Knowing that a domain belongs to "Business and Finance" tells you what the site is about. Knowing that the specific page your agent is about to visit is a login page, a checkout flow, or an admin panel tells you what the agent could do there. Page-type classification adds a critical dimension to agent policy — enabling rules like "allow finance sites but block their login pages" that IAB categories alone cannot express.
Blocking an entire category blocks thousands of useful pages along with the few dangerous ones.
A domain classified as "Business and Finance > Banking" hosts dozens of page types: marketing pages, product descriptions, rate calculators, customer support FAQ, branch locator maps, and — critically — login portals, account dashboards, fund transfer interfaces, and admin panels. Category-level filtering treats all of these pages identically. If you allow the "Banking" category, you allow login pages. If you block it, you lose access to publicly available rate information, branch locations, and financial product comparisons that your agent legitimately needs for research.
Page-type classification adds a second axis to your agent policy.
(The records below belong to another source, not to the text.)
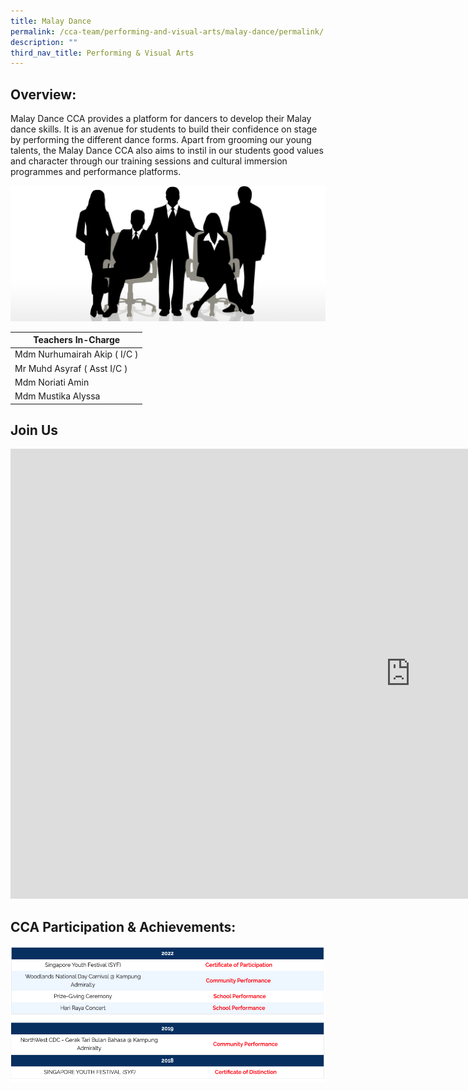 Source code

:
 ```yaml
---
title: Malay Dance
permalink: /cca-team/performing-and-visual-arts/malay-dance/permalink/
description: ""
third_nav_title: Performing & Visual Arts
---
```

Overview:
---------

Malay Dance CCA provides a platform for dancers to develop their Malay dance skills. It is an avenue for students to build their confidence on stage by performing the different dance forms. Apart from grooming our young talents, the Malay Dance CCA also aims to instil in our students good values and character through our training sessions and cultural immersion programmes and performance platforms.

![](/images/staff.jpg)

| Teachers In-Charge |
| --- |
| Mdm Nurhumairah Akip ( I/C ) |
| Mr Muhd Asyraf ( Asst I/C ) |
| Mdm Noriati Amin |
| Mdm Mustika Alyssa |

Join Us
-------
<iframe allowfullscreen="" allow="accelerometer; autoplay; clipboard-write; encrypted-media; gyroscope; picture-in-picture; web-share" frameborder="0" title="WRPS MALAY DANCE RECRUITMENT VIDEO 2023 FINAL" src="https://www.youtube.com/embed/xv7PJzhzkI8" height="720" width="1280"></iframe>

CCA Participation &amp; Achievements:
---------------------------------
![](/images/malay1.png)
Instead of "allow or block this category," you can write rules like "allow Business and Finance domains except login, checkout, and admin page types." This surgical precision means your agent can research banking products, compare interest rates, and read financial news — while being blocked from authentication portals, payment flows, and administrative interfaces on those same domains.
Our database classifies pages into 20+ distinct types: homepage, about, contact, pricing, careers, login, signup, checkout, settings, admin, account, password_reset, legal, privacy_policy, terms_of_service, blog, documentation, api_reference, support, faq, forum, and product pages. Each type maps to a specific risk level and a recommended policy action, giving your policy engine the granularity it needs for production agent deployments.
Three risk tiers that organize page types into clear policy categories
Page types that represent interactive surfaces where agent action could cause harm. Login and signup pages involve authentication — an agent may attempt to enter credentials. Checkout and payment pages involve financial transactions. Admin and settings pages provide control over system configuration. Password reset pages could trigger security workflows at the target organization. These page types should be hard-blocked for all agents regardless of category scope.
Page types that are generally safe for reading but may contain sensitive information. Account pages display personal data. Contact pages contain organizational information that could be used for social engineering. Careers pages reveal organizational structure. Legal, privacy policy, and terms of service pages contain binding language. These types are allowed but logged with enhanced detail for audit purposes.
Page types designed for public consumption and information sharing. Homepage, about, blog, documentation, api_reference, support, faq, forum, product, and pricing pages are built for visitors — including automated ones. These types are allowed with standard logging. They represent the vast majority of pages an agent will encounter during legitimate research tasks.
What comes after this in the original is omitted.